Alimentación y la Agricultura (FAO) subraya que las escuelas de campo ponen en el "centro del proceso'' a los pequeños productores, quienes "abren los ojos'' y "quieren continuar experimentando como hacen los científicos''.


Una actitud que ha visto en el estado indio de Andhra Padresh, donde la explotación agrícola hizo bajar el nivel de los acuíferos de forma alarmante.


Allí los participantes del curso, además de aprender a medir la disponibilidad de agua, han comenzado a regar mejor los cultivos y a hacer un consumo doméstico más responsable.


En otras partes se ha replicado ese modelo impulsado por la FAO, que acaba de lanzar una plataforma digital para difundir las distintas experiencias y conectar a los profesionales.

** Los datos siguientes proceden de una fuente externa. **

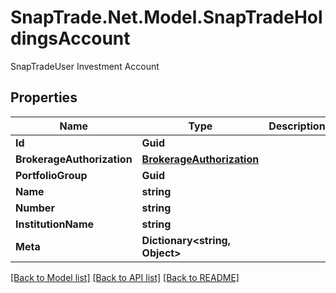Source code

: # SnapTrade.Net.Model.SnapTradeHoldingsAccount
SnapTradeUser Investment Account

## Properties

Name | Type | Description | Notes
------------ | ------------- | ------------- | -------------
**Id** | **Guid** |  | [optional] 
**BrokerageAuthorization** | [**BrokerageAuthorization**](BrokerageAuthorization.md) |  | [optional] 
**PortfolioGroup** | **Guid** |  | [optional] 
**Name** | **string** |  | [optional] 
**Number** | **string** |  | [optional] 
**InstitutionName** | **string** |  | [optional] 
**Meta** | **Dictionary&lt;string, Object&gt;** |  | [optional] 

[[Back to Model list]](../README.md#documentation-for-models) [[Back to API list]](../README.md#documentation-for-api-endpoints) [[Back to README]](../README.md)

En Nepal han ayudado al cultivo de frutas y hortalizas mediante la polinización. En Pakistán se han ideado modos de producir alimentos más nutritivos y rentables, y en China un proyecto ha logrado reducir en un tercio el uso de plaguicidas.

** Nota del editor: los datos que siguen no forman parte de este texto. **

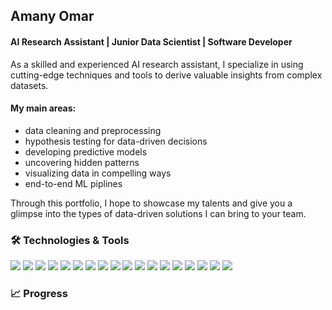 
## Amany Omar
#### AI Research Assistant | Junior Data Scientist | Software Developer   
As a skilled and experienced AI research assistant, I specialize in using cutting-edge techniques and tools to derive valuable insights from complex datasets.   
#### My main areas:
+ data cleaning and preprocessing 
+ hypothesis testing for data-driven decisions
+ developing predictive models
+ uncovering hidden patterns
+ visualizing data in compelling ways
+ end-to-end ML piplines

Through this portfolio, I hope to showcase my talents and give you a glimpse into the types of data-driven solutions I can bring to your team.




### 🛠️ Technologies & Tools 
![](https://img.shields.io/badge/Code-Python-informational?style=flat&logo=<>&logoColor=white&color=2bbc8a)
![](https://img.shields.io/badge/Code-C++-informational?style=flat&logo=<>&logoColor=white&color=2bbc8a)
![](https://img.shields.io/badge/Code-C_sharp-informational?style=flat&logo=<>&logoColor=white&color=2bbc8a)
![](https://img.shields.io/badge/Code-SQL-informational?style=flat&logo=<>&logoColor=white&color=2bbc8a)
![](https://img.shields.io/badge/Code-JavaScript-informational?style=flat&logo=<>&logoColor=white&color=2bbc8a)
![](https://img.shields.io/badge/Tool-Tableau-informational?style=flat&logo=<>&logoColor=white&color=2bbc8a)
![](https://img.shields.io/badge/Tool-Excel-informational?style=flat&logo=<>&logoColor=white&color=2bbc8a)
![](https://img.shields.io/badge/Tool-MATLAB-informational?style=flat&logo=<>&logoColor=white&color=2bbc8a)
![](https://img.shields.io/badge/Tool-Git-informational?style=flat&logo=<>&logoColor=white&color=2bbc8a)
![](https://img.shields.io/badge/Lib-SkLearn-informational?style=flat&logo=<>&logoColor=white&color=2bbc8a)
![](https://img.shields.io/badge/Lib-TensorFlow-informational?style=flat&logo=<>&logoColor=white&color=2bbc8a)
![](https://img.shields.io/badge/Lib-PyTorch-informational?style=flat&logo=<>&logoColor=white&color=2bbc8a)
![](https://img.shields.io/badge/Lib-Matplotlib-informational?style=flat&logo=<>&logoColor=white&color=2bbc8a)
![](https://img.shields.io/badge/Lib-ggplot2-informational?style=flat&logo=<>&logoColor=white&color=2bbc8a)
![](https://img.shields.io/badge/Lib-PyGame-informational?style=flat&logo=<>&logoColor=white&color=2bbc8a)
![](https://img.shields.io/badge/Lib-Pandas-informational?style=flat&logo=<>&logoColor=white&color=2bbc8a)
![](https://img.shields.io/badge/Lib-NumPy-informational?style=flat&logo=<>&logoColor=white&color=2bbc8a)
![](https://img.shields.io/badge/Lib-SymPy-informational?style=flat&logo=<>&logoColor=white&color=2bbc8a)


### 📈 Progress



<!--
**moon-2000/moon-2000** is a ✨ _special_ ✨ repository because its `README.md` (this file) appears on your GitHub profile.

Here are some ideas to get you started:

- 🔭 I’m currently working on ...
- 🌱 I’m currently learning ...
- 👯 I’m looking to collaborate on ...
- 🤔 I’m looking for help with ...
- 💬 Ask me about ...
- 📫 How to reach me: ...
- 😄 Pronouns: ...
- ⚡ Fun fact: ...
-->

Los agricultores suelen reunirse en grupos y, con ayuda de un experto o "facilitador'', observan lo que ocurre en el terreno, discuten lo que van a hacer y analizan los resultados antes de compartir conclusiones y recomendaciones.


El entrenamiento dura lo que dura un ciclo entero de producción, como el que -según la jerga- va "de semilla a semilla'', "de huevo a huevo'' o "de ternero a ternero''.

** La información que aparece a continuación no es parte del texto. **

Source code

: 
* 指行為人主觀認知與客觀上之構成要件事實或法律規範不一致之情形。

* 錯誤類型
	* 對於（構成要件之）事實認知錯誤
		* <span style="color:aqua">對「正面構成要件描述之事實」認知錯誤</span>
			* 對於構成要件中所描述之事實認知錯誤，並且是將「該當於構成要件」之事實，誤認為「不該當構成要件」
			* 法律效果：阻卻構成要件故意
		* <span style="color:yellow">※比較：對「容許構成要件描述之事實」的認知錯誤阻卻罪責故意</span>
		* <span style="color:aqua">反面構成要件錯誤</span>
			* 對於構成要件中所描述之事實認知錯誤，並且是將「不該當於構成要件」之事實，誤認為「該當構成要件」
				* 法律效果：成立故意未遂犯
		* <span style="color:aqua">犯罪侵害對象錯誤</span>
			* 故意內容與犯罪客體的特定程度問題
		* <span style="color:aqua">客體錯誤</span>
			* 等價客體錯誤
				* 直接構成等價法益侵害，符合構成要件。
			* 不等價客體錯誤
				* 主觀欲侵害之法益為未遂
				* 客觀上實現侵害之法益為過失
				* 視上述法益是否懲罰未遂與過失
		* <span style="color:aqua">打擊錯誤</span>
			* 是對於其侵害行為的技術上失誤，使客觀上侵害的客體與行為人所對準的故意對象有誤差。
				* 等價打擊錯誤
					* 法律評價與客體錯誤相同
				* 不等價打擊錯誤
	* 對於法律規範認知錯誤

Ante quienes lo ven insuficiente para transformar la dura realidad de tantos productores (en 2013 había 766 millones de pobres en el mundo, de los que el 80 % vivía en zonas rurales), Poisot reivindica lo poco que cuestan esos programas, de 25 a 40 dólares por persona, teniendo en cuenta lo que se aprende.


"Muchos gobiernos los han asumido y han creado programas nacionales. También las comunidades continúan las actividades tras el curso, sin tener que limitarse a una semana, y han formado
asociaciones'', concluye.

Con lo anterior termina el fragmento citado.